Now, one of the most famous living historians of Rome has set himself the task in the just published, Pontius Pilate: Deciphering a Memory, to explore probably the most portentous meeting in human history: that of Pilate and Jesus. I was very excited when I saw that the French, and just a couple of days ago, English translations of the book are out. Nobody, I thought, could do this reconstruction better than Schiavone. I pre-ordered the book, and read it in one evening/night. It is short, some 200 pages including copious reference and discussion of numerous sources.

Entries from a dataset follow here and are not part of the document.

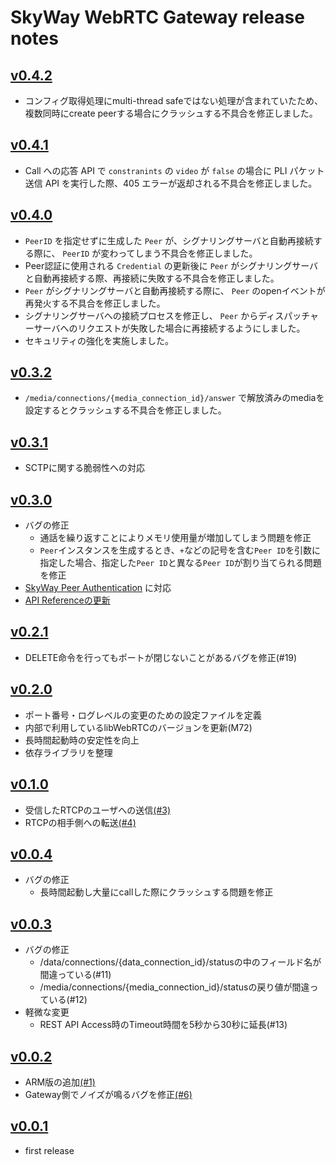 # SkyWay WebRTC Gateway release notes

## [v0.4.2](https://github.com/skyway/skyway-webrtc-gateway/releases/tag/0.4.2)

- コンフィグ取得処理にmulti-thread safeではない処理が含まれていたため、複数同時にcreate peerする場合にクラッシュする不具合を修正しました。

## [v0.4.1](https://github.com/skyway/skyway-webrtc-gateway/releases/tag/0.4.1)

- Call への応答 API で `constranints` の `video` が `false` の場合に PLI パケット送信 API を実行した際、405 エラーが返却される不具合を修正しました。

## [v0.4.0](https://github.com/skyway/skyway-webrtc-gateway/releases/tag/0.4.0)

- `PeerID` を指定せずに生成した `Peer` が、シグナリングサーバと自動再接続する際に、 `PeerID` が変わってしまう不具合を修正しました。
- Peer認証に使用される `Credential` の更新後に `Peer` がシグナリングサーバと自動再接続する際、再接続に失敗する不具合を修正しました。
- `Peer` がシグナリングサーバと自動再接続する際に、 `Peer` のopenイベントが再発火する不具合を修正しました。
- シグナリングサーバへの接続プロセスを修正し、 `Peer` からディスパッチャーサーバへのリクエストが失敗した場合に再接続するようにしました。
- セキュリティの強化を実施しました。

## [v0.3.2](https://github.com/skyway/skyway-webrtc-gateway/releases/tag/0.3.2)

- `/media/connections/{media_connection_id}/answer` で解放済みのmediaを設定するとクラッシュする不具合を修正しました。

## [v0.3.1](https://github.com/skyway/skyway-webrtc-gateway/releases/tag/0.3.1)

- SCTPに関する脆弱性への対応

## [v0.3.0](https://github.com/skyway/skyway-webrtc-gateway/releases/tag/0.3.0)

- バグの修正
  - 通話を繰り返すことによりメモリ使用量が増加してしまう問題を修正
  - `Peer`インスタンスを生成するとき、`+`などの記号を含む`Peer ID`を引数に指定した場合、指定した`Peer ID`と異なる`Peer ID`が割り当てられる問題を修正
- [SkyWay Peer Authentication](https://github.com/skyway/skyway-peer-authentication-samples) に対応
- [API Referenceの更新](https://skyway.github.io/skyway-webrtc-gateway/)

## [v0.2.1](https://github.com/skyway/skyway-webrtc-gateway/releases/tag/0.2.1)

- DELETE命令を行ってもポートが閉じないことがあるバグを修正(#19)

## [v0.2.0](https://github.com/skyway/skyway-webrtc-gateway/releases/tag/0.2.0)

- ポート番号・ログレベルの変更のための設定ファイルを定義
- 内部で利用しているlibWebRTCのバージョンを更新(M72)
- 長時間起動時の安定性を向上
- 依存ライブラリを整理

## [v0.1.0](https://github.com/skyway/skyway-webrtc-gateway/releases/tag/0.1.0)

- 受信したRTCPのユーザへの送信[(#3)](https://github.com/skyway/skyway-webrtc-gateway/issues/3)
- RTCPの相手側への転送[(#4)](https://github.com/skyway/skyway-webrtc-gateway/issues/4)

## [v0.0.4](https://github.com/skyway/skyway-webrtc-gateway/releases/tag/0.0.4)

- バグの修正
  - 長時間起動し大量にcallした際にクラッシュする問題を修正

## [v0.0.3](https://github.com/skyway/skyway-webrtc-gateway/releases/tag/0.0.3)

- バグの修正
  - /data/connections/{data_connection_id}/statusの中のフィールド名が間違っている(#11)
  - /media/connections/{media_connection_id}/statusの戻り値が間違っている(#12)
- 軽微な変更
  - REST API Access時のTimeout時間を5秒から30秒に延長(#13)

## [v0.0.2](https://github.com/skyway/skyway-webrtc-gateway/releases/tag/0.0.2)

- ARM版の追加[(#1)](https://github.com/skyway/skyway-webrtc-gateway/issues/1)
- Gateway側でノイズが鳴るバグを修正[(#6)](https://github.com/skyway/skyway-webrtc-gateway/issues/6)

## [v0.0.1](https://github.com/skyway/skyway-webrtc-gateway/releases/tag/0.0.1)

- first release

The first part, where Schiavone describes Judaea in some fifty years before the Common Era and in the period up to the year 30, when, by all evidence, the fatal encounter took place, does not disappoint. Schiavone describes very persuasively the intellectual febrility of Judaea, crisscrossed by preachers, holy men and vagabonds (imagine a Connecticut-size country with perhaps a several thousand Rasputins running around), its social structure, its implacable theocracy with high priests and Sanhedrin sitting on top of an aristocratic-religious regime that looks very similar to today’s Saudi Arabia. “It is no accident that the word ‘theocracy’ was invented by Josephus to describe the peculiarity of his county’s political tradition” (p. 110).

And then Schiavone explains perfectly the bewilderment of Romans in this environment that linguistically, and more importantly ideologically, they  find entirely alien. Although Jews and Romans (and Greeks) have lived together for several centuries by then, Roman incomprehension of Jews has never gone away. Gibbon gives literally dozens examples of their “oil-and-water” relationship—that is, when they were not at war. Even more difficult was it to be the prefect in such an environment, permanently trying to check the incipient insurrection while avoiding the converse danger that, in order to placate one faction of the Jews and prevent such insurrection, the Roman authorities may be used by that faction to suppress its rivals (the typical “tail-wags-the dog” dilemma of all big powers).

And this indeed is what happens here. The Jewish religious aristocracy feels threatened by the sudden popularity acquired by the Galilean preacher, convinces Pilate to arrest him, but then fails to produce the evidence that the preacher is undermining Roman political order. For the crux of the matter is here: Jewish religious establishment has a full control over its religious matters, but has no right to impose the capital sentence (which they desperately want to pass on Jesus). Only Romans can do that—but the Romans will do that, not because of a religious dispute  among the Jews, but only if the crime is political (that is, directed against Rome).

The rest of the story is well known and I will not tread on it here. It is where Schiavone’s two key points are made. First, he argues that, impressed by Jesus’s behaviors and answers (or lack of answers) during the interrogation, Pilate at first refuses to impose the death sentence even if it puts him in a potentially serious conflict with the Jewish establishment. But then—more extraordinarily—he is awed by this most unusual preacher who claims to descend from the Heavenly Kingdom, and becomes convinced that the preacher wants to be executed. The humiliating death on the cross is Jesus’s desired end-point, a culmination of his Earthly mission. We thus have at the very end, all three parties agreeing that Jesus should die: Jewish establishment wants to get rid of an inconvenient religious rebel, Jesus craves his sacrifice, Pilate is his willing accomplice.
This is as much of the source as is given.